Thursday, 8 January 2015
Inequity in access to healthcare: China has the worst record of any major country
by Michael Woodhead
Despite claiming to have health insurance coverage of more than 90%, China has some of the highest levels of inequity in access to healthcare in the world, a new study shows.
A review of socioeconomic inequities in healthcare utilisation carried by by Dr Zhang Xin and colleagues at Harbin Medical University found that China fared very poorly compared to its neighbours such as Japan, South Korea and Thailand.
The study based on data from 2008, found huge differences in access to outpatient care based on income and even greater inequities for in-patient care. Chinese on low incomes were much less likely to be able to get hospital treatment compared to their compatriots on higher incomes, according to the findings published in the Asia-Pacific Journal of Public Health.
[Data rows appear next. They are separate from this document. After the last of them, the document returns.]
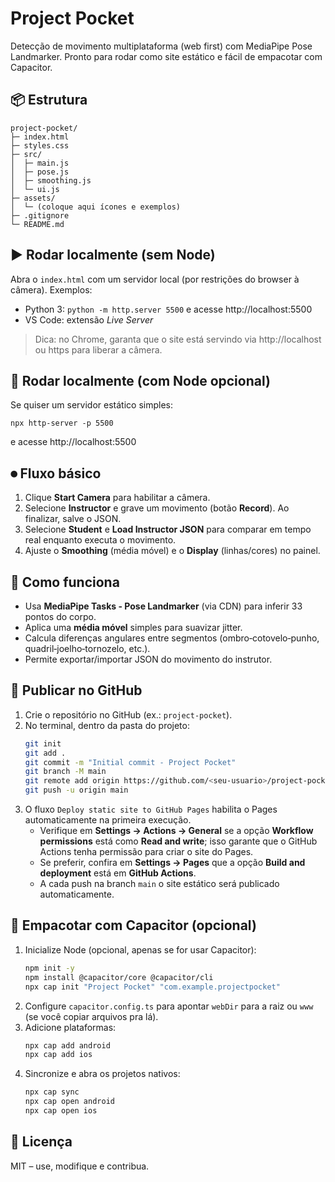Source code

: # Project Pocket
Detecção de movimento multiplataforma (web first) com MediaPipe Pose Landmarker. Pronto para rodar como site estático e fácil de empacotar com Capacitor.

## 📦 Estrutura
```
project-pocket/
├─ index.html
├─ styles.css
├─ src/
│  ├─ main.js
│  ├─ pose.js
│  ├─ smoothing.js
│  └─ ui.js
├─ assets/
│  └─ (coloque aqui ícones e exemplos)
├─ .gitignore
└─ README.md
```

## ▶️ Rodar localmente (sem Node)
Abra o `index.html` com um servidor local (por restrições do browser à câmera).
Exemplos:
- Python 3: `python -m http.server 5500` e acesse http://localhost:5500
- VS Code: extensão *Live Server*

> Dica: no Chrome, garanta que o site está servindo via http://localhost ou https para liberar a câmera.

## 🧰 Rodar localmente (com Node opcional)
Se quiser um servidor estático simples:
```
npx http-server -p 5500
```
e acesse http://localhost:5500

## ⏺ Fluxo básico
1) Clique **Start Camera** para habilitar a câmera.
2) Selecione **Instructor** e grave um movimento (botão **Record**). Ao finalizar, salve o JSON.
3) Selecione **Student** e **Load Instructor JSON** para comparar em tempo real enquanto executa o movimento.
4) Ajuste o **Smoothing** (média móvel) e o **Display** (linhas/cores) no painel.

## 🧮 Como funciona
- Usa **MediaPipe Tasks - Pose Landmarker** (via CDN) para inferir 33 pontos do corpo.
- Aplica uma **média móvel** simples para suavizar jitter.
- Calcula diferenças angulares entre segmentos (ombro‑cotovelo‑punho, quadril‑joelho‑tornozelo, etc.).
- Permite exportar/importar JSON do movimento do instrutor.

## 🚀 Publicar no GitHub
1. Crie o repositório no GitHub (ex.: `project-pocket`).
2. No terminal, dentro da pasta do projeto:
   ```bash
   git init
   git add .
   git commit -m "Initial commit - Project Pocket"
   git branch -M main
   git remote add origin https://github.com/<seu-usuario>/project-pocket.git
   git push -u origin main
   ```
3. O fluxo `Deploy static site to GitHub Pages` habilita o Pages automaticamente na primeira execução.
   - Verifique em **Settings → Actions → General** se a opção **Workflow permissions** está como **Read and write**; isso garante que o GitHub Actions tenha permissão para criar o site do Pages.
   - Se preferir, confira em **Settings → Pages** que a opção **Build and deployment** está em **GitHub Actions**.
   - A cada push na branch `main` o site estático será publicado automaticamente.

## 📱 Empacotar com Capacitor (opcional)
1) Inicialize Node (opcional, apenas se for usar Capacitor):
   ```bash
   npm init -y
   npm install @capacitor/core @capacitor/cli
   npx cap init "Project Pocket" "com.example.projectpocket"
   ```
2) Configure `capacitor.config.ts` para apontar `webDir` para a raiz ou `www` (se você copiar arquivos pra lá).
3) Adicione plataformas:
   ```bash
   npx cap add android
   npx cap add ios
   ```
4) Sincronize e abra os projetos nativos:
   ```bash
   npx cap sync
   npx cap open android
   npx cap open ios
   ```

## 📄 Licença
MIT – use, modifique e contribua.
The researchers said their findings confirmed previous work that had shown that one in four poorer Chinese had been unable to get hospital treatment when they needed it because they could not afford it. Low income Chinese people with chronic and serious diseases were particularly badly affected by income disparities and lack of access to healthcare, they said.
They said that the New Rural Cooperative Medical Scheme introduced in 2003 had made a slight improvement to access to healthcare, but poor patients still missed out on needed treatment because of high gap fees, limits to insurance cover eligibility and high insurance fees.
Dr Zhang said most OECD countries had a relatively little inequity for healthcare access, especially those that had good primary care systems and free-at-the-point-of-care treatment.
"Despite growth in health insurance coverage, the challenge of perusing equitable pathways toward universal health coverage is still truly daunting task in China," they concluded.
"Being poor and lacking the ability to pay additional out-of-pocket charges remains a significant barrier to access [to healthcare]."